Sürekli çocuklara oyuncaklar ve çeşitli armağanlar vermiştir. Hristiyanlara acımasız bir baskı uygulayan Roma İmparator’u Diocletian (MS 244-311) zamanında, sürgün ve hapis hayatı yaşamıştır. Konstantin’in imparator olmasıyla serbest bırakılmış ve MS 325 yılında İznik Konsili’ne katılmıştır. 365 yılının 6 Aralık günü 65 yaşındayken ölmüş, Myra’daki görev yaptığı kilisenin mezarlığına gömülmüştür. 1087 yılında İtalyan denizciler ya da tüccarlar kemiklerini İtalya’nın Bari kentine götürdüler.

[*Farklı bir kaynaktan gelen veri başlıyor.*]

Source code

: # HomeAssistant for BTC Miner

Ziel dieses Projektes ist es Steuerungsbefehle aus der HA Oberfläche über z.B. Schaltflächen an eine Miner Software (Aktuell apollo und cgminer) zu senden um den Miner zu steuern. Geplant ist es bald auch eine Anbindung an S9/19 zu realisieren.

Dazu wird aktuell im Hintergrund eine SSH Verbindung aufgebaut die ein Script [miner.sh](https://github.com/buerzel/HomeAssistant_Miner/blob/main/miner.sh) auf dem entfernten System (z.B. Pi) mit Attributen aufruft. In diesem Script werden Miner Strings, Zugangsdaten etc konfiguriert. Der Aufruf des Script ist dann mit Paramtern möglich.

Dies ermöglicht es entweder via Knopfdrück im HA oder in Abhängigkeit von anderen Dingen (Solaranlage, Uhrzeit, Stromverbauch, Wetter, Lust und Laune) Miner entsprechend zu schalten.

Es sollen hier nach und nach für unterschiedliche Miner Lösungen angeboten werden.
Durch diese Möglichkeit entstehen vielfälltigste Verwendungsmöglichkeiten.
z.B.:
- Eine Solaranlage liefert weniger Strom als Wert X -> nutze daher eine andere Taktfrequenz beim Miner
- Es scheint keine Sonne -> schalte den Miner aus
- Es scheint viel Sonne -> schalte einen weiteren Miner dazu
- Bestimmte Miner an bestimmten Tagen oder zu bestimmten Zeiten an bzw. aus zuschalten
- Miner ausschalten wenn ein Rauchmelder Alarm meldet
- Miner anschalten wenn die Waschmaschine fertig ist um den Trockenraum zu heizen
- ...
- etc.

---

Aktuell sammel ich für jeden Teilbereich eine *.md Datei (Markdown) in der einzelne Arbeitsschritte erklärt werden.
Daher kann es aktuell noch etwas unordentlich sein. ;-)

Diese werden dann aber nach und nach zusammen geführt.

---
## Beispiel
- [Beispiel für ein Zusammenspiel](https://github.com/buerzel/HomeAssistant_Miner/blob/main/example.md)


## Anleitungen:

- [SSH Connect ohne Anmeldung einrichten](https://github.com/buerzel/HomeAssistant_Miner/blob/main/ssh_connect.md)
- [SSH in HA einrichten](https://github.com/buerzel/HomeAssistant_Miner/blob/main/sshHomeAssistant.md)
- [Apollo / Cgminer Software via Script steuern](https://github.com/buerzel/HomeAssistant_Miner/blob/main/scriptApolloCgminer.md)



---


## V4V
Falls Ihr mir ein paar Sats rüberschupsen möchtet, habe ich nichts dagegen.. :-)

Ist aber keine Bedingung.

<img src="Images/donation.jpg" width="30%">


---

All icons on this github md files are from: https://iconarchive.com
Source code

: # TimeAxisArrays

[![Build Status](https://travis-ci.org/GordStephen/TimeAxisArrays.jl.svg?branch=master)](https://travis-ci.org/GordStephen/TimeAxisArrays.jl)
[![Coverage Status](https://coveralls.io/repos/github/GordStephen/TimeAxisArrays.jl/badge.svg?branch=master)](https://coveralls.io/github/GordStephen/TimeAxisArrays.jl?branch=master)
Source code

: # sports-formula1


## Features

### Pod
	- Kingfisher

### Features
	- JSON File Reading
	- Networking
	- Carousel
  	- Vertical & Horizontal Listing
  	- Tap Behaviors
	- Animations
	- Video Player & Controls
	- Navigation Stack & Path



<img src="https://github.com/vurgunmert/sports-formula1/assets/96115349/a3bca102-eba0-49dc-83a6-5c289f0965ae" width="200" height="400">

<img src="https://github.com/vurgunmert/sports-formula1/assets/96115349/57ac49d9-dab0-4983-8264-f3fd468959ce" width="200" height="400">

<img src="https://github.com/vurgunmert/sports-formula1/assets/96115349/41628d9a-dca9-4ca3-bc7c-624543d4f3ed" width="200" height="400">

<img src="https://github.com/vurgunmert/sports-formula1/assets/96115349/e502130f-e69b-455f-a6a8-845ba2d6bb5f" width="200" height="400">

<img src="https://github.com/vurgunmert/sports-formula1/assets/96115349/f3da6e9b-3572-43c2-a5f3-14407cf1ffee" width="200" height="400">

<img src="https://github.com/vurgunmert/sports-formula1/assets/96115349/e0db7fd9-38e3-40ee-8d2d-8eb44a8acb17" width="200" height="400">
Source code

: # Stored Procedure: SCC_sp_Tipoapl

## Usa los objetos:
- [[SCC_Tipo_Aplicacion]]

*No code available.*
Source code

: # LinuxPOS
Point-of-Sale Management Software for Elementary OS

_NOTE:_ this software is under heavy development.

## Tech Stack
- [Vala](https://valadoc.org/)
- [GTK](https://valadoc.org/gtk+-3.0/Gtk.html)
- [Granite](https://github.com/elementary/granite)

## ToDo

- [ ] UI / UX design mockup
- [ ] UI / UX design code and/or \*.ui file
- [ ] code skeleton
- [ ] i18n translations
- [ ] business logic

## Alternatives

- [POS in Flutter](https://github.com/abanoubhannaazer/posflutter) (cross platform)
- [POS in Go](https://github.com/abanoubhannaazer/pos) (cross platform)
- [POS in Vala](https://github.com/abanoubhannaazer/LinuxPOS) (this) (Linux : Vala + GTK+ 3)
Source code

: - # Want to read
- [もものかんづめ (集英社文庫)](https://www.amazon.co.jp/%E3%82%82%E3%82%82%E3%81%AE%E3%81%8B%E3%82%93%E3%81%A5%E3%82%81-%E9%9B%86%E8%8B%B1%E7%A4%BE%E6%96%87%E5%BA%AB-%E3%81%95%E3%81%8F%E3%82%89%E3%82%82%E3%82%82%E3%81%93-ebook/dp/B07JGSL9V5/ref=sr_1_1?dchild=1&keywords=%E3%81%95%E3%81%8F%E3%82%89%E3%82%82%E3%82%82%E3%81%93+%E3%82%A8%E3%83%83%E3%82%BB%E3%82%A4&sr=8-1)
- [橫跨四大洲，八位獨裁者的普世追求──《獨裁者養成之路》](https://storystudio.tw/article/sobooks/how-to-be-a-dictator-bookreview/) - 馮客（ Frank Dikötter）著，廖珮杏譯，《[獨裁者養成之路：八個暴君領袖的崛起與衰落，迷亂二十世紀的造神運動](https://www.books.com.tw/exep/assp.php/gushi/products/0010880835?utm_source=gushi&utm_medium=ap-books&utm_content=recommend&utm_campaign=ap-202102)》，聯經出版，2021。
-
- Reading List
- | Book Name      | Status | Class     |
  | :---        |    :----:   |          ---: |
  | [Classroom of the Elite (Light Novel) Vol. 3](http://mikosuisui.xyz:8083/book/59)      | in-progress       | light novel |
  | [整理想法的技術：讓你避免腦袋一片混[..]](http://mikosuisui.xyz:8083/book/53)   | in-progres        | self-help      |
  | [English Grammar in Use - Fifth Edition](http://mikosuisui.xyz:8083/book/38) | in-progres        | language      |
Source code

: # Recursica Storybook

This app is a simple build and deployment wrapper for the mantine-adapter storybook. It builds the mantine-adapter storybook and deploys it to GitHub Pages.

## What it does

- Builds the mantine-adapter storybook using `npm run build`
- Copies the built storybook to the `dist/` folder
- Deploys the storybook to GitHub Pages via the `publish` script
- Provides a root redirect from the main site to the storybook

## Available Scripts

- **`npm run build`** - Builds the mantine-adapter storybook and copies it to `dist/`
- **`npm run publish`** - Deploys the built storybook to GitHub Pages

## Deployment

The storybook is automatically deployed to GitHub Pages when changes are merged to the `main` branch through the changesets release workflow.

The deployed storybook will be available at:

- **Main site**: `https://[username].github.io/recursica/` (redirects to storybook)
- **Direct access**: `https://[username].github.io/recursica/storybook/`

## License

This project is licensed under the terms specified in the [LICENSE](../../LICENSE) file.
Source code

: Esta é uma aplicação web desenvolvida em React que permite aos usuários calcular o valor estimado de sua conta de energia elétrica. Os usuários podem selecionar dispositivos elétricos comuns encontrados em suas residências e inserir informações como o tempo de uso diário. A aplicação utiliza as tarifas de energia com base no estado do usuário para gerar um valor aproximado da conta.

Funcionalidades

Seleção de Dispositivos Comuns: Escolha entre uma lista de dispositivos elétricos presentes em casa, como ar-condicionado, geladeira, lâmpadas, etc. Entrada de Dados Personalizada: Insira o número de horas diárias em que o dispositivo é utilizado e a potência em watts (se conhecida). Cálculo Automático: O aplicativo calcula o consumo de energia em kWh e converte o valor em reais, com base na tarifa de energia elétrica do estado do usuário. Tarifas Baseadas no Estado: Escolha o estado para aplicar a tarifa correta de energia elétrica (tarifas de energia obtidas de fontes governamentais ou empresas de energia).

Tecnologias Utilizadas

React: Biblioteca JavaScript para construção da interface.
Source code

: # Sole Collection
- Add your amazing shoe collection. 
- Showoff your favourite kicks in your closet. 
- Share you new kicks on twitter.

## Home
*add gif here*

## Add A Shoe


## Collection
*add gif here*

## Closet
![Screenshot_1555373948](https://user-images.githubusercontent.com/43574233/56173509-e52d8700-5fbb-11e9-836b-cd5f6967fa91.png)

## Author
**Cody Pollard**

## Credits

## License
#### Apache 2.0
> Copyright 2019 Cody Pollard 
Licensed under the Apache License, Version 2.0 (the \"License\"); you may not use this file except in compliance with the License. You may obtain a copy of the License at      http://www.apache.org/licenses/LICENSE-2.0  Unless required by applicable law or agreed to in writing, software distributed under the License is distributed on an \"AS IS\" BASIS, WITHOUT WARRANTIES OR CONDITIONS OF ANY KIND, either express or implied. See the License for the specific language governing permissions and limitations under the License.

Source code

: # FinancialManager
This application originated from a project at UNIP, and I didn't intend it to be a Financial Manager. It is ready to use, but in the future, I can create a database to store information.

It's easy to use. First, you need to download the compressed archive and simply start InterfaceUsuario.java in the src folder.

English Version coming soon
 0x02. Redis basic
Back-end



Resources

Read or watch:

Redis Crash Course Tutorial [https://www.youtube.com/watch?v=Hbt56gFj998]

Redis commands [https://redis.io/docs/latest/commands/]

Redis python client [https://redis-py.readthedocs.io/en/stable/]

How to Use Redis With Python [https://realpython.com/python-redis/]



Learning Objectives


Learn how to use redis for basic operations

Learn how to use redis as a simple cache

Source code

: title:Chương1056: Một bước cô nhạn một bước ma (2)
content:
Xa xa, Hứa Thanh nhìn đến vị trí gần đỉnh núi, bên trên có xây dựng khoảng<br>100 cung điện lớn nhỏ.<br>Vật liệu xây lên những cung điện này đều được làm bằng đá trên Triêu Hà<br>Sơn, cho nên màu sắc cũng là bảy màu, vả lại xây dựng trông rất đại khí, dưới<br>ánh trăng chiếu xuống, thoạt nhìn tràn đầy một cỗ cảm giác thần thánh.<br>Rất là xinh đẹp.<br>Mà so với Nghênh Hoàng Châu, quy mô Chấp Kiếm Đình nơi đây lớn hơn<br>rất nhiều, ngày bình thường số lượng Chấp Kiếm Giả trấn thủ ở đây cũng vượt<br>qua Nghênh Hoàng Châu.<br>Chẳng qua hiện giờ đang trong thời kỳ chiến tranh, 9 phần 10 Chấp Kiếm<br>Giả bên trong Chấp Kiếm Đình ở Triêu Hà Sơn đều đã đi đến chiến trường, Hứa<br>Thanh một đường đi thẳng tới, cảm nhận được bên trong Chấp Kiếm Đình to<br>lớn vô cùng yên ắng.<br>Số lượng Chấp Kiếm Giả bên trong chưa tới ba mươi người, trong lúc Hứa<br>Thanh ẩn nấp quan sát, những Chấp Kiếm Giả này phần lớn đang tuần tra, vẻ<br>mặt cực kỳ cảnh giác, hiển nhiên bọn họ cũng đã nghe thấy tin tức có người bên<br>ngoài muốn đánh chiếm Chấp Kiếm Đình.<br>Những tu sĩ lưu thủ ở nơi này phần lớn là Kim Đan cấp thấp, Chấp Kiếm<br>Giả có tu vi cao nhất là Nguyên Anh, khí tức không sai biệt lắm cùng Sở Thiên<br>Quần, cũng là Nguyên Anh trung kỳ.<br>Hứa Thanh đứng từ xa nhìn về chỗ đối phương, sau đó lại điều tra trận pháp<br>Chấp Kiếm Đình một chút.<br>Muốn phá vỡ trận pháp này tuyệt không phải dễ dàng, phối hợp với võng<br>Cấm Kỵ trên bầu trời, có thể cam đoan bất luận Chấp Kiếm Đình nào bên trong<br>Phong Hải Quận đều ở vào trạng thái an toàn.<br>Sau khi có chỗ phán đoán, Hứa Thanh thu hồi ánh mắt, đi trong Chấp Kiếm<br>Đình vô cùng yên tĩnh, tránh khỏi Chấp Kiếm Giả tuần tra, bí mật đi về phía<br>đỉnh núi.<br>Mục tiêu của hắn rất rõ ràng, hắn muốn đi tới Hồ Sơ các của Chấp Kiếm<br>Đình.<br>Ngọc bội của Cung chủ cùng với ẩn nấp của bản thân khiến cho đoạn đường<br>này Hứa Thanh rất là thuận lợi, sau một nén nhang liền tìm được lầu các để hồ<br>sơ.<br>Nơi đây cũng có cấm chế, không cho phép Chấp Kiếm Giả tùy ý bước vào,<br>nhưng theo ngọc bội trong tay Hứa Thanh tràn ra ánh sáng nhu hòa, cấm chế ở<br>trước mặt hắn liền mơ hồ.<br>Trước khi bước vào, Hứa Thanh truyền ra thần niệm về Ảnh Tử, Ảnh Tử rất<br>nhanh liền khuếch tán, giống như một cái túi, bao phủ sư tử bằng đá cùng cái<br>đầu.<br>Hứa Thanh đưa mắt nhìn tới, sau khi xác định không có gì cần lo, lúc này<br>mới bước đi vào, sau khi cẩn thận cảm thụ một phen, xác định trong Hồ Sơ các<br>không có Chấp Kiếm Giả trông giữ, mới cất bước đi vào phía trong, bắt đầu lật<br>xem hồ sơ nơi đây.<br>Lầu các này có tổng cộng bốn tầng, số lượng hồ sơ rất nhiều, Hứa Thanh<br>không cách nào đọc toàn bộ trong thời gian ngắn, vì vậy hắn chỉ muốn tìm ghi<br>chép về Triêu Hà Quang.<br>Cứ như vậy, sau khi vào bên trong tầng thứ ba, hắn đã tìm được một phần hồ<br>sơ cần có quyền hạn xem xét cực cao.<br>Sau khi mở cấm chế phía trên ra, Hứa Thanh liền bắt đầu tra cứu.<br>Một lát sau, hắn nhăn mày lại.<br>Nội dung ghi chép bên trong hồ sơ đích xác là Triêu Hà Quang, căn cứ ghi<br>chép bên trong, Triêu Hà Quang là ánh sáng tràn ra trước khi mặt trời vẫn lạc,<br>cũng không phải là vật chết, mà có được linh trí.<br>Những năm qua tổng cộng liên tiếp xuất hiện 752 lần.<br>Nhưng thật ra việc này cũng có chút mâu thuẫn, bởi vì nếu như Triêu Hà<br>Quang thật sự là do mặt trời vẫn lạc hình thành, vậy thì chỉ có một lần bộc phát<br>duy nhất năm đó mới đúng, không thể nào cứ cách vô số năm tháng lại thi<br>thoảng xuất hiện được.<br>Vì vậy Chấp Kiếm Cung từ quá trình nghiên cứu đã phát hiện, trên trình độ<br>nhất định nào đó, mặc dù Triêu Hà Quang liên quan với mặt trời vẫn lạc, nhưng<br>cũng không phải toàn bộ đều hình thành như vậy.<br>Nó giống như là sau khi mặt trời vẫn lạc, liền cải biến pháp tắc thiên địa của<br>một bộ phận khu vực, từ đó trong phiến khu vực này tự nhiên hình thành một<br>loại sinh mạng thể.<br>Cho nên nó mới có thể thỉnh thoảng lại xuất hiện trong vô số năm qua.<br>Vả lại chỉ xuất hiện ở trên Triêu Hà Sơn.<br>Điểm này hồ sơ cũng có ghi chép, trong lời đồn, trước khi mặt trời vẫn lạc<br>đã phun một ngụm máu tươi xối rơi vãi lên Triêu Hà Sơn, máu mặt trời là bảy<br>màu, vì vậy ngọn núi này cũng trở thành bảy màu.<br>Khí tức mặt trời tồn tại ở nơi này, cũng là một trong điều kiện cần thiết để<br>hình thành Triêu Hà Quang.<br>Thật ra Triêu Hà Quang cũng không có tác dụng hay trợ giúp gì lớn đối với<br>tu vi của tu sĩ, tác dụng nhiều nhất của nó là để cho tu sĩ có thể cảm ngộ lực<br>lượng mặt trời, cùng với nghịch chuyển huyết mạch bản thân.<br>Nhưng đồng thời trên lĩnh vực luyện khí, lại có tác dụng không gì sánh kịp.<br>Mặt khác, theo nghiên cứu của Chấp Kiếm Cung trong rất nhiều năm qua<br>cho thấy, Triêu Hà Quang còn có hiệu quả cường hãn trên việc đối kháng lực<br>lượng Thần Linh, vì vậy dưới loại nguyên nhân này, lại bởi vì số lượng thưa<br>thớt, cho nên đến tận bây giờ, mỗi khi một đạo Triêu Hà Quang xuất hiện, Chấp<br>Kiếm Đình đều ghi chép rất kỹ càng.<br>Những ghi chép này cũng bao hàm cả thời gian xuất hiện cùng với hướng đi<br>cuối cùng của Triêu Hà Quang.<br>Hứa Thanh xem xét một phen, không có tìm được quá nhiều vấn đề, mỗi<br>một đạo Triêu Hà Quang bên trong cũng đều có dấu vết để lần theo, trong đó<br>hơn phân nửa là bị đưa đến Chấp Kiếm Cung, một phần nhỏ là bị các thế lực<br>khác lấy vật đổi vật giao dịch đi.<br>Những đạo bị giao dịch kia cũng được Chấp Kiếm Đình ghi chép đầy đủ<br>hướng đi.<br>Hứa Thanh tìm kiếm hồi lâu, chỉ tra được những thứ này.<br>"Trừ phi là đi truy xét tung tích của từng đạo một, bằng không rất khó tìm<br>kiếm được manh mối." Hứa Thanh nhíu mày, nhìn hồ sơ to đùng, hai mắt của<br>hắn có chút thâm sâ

Nikola’nın kemikleri bugün Bari’deki 11. yy yapımı Aziz Nikola Bazilikası’ndadır. Birkaç parça eşya Antalya müzesindedir. Demre’de piskopos olarak uzun yıllar görev yaptığı kilise Noel Baba Kilisesi ya da resmi adıyla Aziz (St.) Nikolaos Anıt Müzesi adıyla ziyarete açıktır. Yani batının Noel Babası öz be öz Anadolulu olup, bu toprakların evladıdır.
2025 yılının ülkemize ve tüm dünyaya barış, huzur ve mutluluk dolu günler getirmesi dileğiyle YENİ YILINIZ KUTLU OLSUN.